* [THE TASK]: Transcribe the following records in full, exactly as shown.

======== SOURCE DATA

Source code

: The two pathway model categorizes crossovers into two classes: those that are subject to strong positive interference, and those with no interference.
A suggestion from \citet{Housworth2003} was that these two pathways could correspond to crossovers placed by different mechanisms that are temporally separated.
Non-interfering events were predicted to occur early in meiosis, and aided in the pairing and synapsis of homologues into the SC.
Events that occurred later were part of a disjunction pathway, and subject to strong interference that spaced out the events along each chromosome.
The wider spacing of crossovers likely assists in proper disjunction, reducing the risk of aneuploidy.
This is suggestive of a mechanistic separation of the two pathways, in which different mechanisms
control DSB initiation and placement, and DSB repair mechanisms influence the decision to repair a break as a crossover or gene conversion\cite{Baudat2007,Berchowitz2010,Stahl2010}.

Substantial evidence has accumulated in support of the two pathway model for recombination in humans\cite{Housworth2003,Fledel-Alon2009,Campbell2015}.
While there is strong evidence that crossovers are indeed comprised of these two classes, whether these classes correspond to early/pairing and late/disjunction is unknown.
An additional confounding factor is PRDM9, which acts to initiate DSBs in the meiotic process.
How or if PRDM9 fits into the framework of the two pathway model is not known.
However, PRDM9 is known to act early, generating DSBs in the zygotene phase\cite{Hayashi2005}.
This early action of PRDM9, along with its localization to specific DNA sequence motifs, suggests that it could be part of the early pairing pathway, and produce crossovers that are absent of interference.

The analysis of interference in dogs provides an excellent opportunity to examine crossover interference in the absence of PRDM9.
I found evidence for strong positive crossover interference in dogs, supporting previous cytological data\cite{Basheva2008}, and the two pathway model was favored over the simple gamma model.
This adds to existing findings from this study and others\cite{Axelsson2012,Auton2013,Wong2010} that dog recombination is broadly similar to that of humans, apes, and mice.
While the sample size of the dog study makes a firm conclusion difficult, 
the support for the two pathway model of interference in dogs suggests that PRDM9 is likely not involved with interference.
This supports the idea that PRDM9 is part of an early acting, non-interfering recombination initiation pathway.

================

* [ANSWER TO THIS TASK]:
Source code

: The two pathway model categorizes crossovers into two classes: those that are subject to strong positive interference, and those with no interference.
A suggestion from \citet{Housworth2003} was that these two pathways could correspond to crossovers placed by different mechanisms that are temporally separated.
Non-interfering events were predicted to occur early in meiosis, and aided in the pairing and synapsis of homologues into the SC.
Events that occurred later were part of a disjunction pathway, and subject to strong interference that spaced out the events along each chromosome.
The wider spacing of crossovers likely assists in proper disjunction, reducing the risk of aneuploidy.
This is suggestive of a mechanistic separation of the two pathways, in which different mechanisms
control DSB initiation and placement, and DSB repair mechanisms influence the decision to repair a break as a crossover or gene conversion\cite{Baudat2007,Berchowitz2010,Stahl2010}.

Substantial evidence has accumulated in support of the two pathway model for recombination in humans\cite{Housworth2003,Fledel-Alon2009,Campbell2015}.
While there is strong evidence that crossovers are indeed comprised of these two classes, whether these classes correspond to early/pairing and late/disjunction is unknown.
An additional confounding factor is PRDM9, which acts to initiate DSBs in the meiotic process.
How or if PRDM9 fits into the framework of the two pathway model is not known.
However, PRDM9 is known to act early, generating DSBs in the zygotene phase\cite{Hayashi2005}.
This early action of PRDM9, along with its localization to specific DNA sequence motifs, suggests that it could be part of the early pairing pathway, and produce crossovers that are absent of interference.

The analysis of interference in dogs provides an excellent opportunity to examine crossover interference in the absence of PRDM9.
I found evidence for strong positive crossover interference in dogs, supporting previous cytological data\cite{Basheva2008}, and the two pathway model was favored over the simple gamma model.
This adds to existing findings from this study and others\cite{Axelsson2012,Auton2013,Wong2010} that dog recombination is broadly similar to that of humans, apes, and mice.
While the sample size of the dog study makes a firm conclusion difficult, 
the support for the two pathway model of interference in dogs suggests that PRDM9 is likely not involved with interference.
This supports the idea that PRDM9 is part of an early acting, non-interfering recombination initiation pathway.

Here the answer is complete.